Dataset records:
§ §

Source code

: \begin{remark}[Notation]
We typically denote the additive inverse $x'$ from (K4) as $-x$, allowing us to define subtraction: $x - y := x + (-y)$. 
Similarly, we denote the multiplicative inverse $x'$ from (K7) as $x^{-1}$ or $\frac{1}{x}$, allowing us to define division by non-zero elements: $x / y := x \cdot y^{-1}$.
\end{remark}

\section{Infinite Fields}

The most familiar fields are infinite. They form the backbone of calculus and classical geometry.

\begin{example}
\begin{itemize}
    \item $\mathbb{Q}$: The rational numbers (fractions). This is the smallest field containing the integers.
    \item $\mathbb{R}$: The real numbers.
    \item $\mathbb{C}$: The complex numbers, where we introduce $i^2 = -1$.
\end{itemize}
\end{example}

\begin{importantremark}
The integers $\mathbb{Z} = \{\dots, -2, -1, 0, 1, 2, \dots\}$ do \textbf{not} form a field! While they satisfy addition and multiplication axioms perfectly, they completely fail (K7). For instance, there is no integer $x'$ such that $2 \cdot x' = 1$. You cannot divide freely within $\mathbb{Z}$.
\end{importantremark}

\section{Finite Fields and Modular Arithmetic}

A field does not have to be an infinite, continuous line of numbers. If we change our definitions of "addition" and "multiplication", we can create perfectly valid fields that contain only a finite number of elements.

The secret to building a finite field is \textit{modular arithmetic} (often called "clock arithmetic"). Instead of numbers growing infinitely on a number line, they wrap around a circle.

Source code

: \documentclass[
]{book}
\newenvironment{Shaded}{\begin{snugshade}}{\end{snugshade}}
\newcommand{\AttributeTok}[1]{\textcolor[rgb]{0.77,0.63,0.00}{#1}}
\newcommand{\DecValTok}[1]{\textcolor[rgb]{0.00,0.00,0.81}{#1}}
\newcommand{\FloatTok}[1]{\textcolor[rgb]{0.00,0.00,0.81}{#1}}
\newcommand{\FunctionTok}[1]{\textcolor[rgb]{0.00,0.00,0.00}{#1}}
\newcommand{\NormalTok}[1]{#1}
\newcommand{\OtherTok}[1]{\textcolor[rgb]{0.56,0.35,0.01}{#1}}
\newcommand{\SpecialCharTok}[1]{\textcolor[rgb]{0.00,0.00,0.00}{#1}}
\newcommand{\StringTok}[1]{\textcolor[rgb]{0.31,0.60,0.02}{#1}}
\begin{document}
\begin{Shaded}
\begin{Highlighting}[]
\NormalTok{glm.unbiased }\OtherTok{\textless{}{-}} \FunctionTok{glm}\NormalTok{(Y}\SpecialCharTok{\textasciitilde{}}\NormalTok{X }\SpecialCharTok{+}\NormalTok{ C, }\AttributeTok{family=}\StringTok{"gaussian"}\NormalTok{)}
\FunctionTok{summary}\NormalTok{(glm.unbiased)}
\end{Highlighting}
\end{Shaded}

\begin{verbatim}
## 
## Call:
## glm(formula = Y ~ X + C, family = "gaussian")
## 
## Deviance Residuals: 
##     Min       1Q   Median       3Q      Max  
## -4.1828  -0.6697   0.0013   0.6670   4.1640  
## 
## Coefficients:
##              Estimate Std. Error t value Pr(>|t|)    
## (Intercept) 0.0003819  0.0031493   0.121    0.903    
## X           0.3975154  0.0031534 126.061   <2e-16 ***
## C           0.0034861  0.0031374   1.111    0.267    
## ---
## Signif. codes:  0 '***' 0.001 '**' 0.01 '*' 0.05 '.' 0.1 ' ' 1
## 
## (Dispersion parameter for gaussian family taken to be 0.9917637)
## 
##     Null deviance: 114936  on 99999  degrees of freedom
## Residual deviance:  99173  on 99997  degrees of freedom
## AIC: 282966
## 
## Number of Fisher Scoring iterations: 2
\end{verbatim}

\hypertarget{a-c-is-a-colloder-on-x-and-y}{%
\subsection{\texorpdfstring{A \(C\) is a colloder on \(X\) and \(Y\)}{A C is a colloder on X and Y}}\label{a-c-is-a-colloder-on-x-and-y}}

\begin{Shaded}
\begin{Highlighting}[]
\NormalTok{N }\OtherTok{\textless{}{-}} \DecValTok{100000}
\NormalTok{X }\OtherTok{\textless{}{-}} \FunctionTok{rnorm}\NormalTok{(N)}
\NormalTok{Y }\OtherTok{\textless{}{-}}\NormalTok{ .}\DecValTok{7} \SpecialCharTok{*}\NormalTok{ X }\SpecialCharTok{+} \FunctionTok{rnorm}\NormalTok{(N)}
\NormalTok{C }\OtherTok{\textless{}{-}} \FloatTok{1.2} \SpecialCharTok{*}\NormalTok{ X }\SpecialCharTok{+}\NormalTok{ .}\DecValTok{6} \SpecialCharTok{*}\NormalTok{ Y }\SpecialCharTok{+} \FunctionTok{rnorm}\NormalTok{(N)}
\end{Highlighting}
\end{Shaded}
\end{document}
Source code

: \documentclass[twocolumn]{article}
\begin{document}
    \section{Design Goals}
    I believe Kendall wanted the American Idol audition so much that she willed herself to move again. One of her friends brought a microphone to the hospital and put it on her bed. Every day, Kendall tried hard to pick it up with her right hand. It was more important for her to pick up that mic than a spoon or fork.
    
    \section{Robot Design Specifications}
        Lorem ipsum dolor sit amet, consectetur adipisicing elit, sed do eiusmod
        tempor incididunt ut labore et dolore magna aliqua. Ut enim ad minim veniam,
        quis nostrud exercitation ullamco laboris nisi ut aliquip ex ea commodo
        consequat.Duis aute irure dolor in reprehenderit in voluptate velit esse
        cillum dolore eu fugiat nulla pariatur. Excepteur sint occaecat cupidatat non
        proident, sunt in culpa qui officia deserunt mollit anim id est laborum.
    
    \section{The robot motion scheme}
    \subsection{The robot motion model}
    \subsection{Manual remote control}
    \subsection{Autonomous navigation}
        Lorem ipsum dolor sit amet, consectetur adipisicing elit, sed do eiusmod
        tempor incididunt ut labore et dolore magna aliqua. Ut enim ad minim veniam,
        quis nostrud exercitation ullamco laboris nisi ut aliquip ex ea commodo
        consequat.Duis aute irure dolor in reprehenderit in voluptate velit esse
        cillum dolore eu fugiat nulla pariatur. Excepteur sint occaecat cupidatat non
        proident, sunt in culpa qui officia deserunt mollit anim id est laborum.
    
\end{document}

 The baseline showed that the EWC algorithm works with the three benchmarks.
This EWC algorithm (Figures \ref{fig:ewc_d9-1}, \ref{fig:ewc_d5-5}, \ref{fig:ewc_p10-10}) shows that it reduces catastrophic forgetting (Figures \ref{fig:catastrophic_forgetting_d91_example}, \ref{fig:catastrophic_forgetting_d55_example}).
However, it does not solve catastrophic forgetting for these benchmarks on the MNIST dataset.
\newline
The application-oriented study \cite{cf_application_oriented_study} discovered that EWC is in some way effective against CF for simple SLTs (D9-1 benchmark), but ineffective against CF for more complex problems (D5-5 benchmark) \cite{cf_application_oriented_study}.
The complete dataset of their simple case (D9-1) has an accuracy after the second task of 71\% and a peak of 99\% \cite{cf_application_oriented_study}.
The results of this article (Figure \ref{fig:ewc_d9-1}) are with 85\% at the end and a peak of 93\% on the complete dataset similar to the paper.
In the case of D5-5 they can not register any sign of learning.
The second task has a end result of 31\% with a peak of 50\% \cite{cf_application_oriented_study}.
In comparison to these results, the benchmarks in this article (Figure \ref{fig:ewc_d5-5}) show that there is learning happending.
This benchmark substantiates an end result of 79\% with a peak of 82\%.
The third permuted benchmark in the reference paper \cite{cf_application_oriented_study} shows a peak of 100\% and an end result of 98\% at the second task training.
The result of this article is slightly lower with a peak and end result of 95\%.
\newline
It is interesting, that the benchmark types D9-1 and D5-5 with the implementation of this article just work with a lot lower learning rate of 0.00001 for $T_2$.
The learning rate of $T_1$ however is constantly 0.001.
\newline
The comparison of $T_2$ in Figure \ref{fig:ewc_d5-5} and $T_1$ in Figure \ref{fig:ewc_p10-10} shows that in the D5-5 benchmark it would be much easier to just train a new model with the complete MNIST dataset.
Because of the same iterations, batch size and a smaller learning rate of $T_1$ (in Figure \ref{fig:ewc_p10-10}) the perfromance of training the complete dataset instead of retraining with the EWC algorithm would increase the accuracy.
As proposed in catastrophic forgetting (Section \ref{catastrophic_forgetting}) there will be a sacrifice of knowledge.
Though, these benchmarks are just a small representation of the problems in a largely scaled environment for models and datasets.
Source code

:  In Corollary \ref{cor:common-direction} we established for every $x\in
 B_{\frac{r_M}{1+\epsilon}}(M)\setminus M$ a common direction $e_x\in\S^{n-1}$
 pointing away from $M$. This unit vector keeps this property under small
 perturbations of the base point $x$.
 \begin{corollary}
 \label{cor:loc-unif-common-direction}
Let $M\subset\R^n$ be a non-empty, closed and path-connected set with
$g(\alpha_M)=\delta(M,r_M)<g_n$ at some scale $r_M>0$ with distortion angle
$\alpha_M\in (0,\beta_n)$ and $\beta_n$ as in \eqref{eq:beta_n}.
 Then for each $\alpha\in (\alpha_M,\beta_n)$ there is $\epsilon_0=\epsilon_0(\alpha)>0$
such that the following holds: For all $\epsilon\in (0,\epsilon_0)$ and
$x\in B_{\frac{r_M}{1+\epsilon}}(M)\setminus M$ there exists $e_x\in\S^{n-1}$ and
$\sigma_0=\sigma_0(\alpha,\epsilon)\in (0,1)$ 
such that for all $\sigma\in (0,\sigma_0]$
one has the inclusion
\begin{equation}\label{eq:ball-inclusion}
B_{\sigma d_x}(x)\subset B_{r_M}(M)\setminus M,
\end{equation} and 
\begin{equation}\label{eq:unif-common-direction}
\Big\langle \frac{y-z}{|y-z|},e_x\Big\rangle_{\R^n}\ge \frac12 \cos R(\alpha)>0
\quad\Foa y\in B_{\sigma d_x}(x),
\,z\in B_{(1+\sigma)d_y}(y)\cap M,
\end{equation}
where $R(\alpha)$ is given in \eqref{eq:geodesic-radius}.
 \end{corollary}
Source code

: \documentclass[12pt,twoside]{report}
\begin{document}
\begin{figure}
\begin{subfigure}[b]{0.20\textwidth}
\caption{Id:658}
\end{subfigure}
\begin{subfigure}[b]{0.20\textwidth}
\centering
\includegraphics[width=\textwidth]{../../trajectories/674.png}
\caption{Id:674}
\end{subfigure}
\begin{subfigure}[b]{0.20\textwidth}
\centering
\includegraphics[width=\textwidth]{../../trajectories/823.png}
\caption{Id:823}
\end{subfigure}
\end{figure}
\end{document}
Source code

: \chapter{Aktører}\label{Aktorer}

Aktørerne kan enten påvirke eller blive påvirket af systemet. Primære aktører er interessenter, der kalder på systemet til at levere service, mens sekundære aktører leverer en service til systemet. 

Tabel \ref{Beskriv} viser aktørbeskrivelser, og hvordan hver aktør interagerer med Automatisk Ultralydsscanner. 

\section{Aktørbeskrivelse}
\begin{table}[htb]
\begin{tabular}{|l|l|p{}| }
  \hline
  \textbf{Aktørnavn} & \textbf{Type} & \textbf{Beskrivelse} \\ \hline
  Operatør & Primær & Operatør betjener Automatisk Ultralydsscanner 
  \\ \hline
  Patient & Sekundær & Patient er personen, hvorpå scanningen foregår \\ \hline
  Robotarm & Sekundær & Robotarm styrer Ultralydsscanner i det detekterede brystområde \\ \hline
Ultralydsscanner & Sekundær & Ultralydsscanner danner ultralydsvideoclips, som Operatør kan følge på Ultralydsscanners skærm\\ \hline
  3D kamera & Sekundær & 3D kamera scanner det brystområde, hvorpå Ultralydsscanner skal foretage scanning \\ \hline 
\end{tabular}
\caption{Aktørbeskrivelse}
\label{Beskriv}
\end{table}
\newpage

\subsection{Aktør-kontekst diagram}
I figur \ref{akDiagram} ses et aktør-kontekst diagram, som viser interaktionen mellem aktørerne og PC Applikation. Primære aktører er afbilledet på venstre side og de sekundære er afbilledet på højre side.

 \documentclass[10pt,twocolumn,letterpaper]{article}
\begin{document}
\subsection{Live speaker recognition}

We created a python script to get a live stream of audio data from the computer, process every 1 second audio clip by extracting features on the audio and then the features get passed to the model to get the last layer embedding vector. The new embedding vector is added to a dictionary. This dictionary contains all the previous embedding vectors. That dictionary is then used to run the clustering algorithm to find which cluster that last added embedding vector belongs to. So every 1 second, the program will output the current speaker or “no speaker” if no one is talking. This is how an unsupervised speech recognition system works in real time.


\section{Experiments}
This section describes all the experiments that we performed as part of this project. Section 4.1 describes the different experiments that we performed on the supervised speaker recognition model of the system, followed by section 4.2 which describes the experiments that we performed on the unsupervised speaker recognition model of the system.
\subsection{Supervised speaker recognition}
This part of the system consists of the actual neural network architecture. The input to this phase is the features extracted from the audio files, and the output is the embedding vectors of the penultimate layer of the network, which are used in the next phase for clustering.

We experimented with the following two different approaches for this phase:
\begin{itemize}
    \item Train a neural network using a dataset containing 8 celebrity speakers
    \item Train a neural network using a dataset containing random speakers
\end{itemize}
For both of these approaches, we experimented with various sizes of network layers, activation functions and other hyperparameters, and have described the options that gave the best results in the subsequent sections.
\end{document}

§ §

What you will do:
In the material, find each line with the word "trajectories" and list it.

Task response:
\includegraphics[width=\textwidth]{../../trajectories/674.png}
\includegraphics[width=\textwidth]{../../trajectories/823.png}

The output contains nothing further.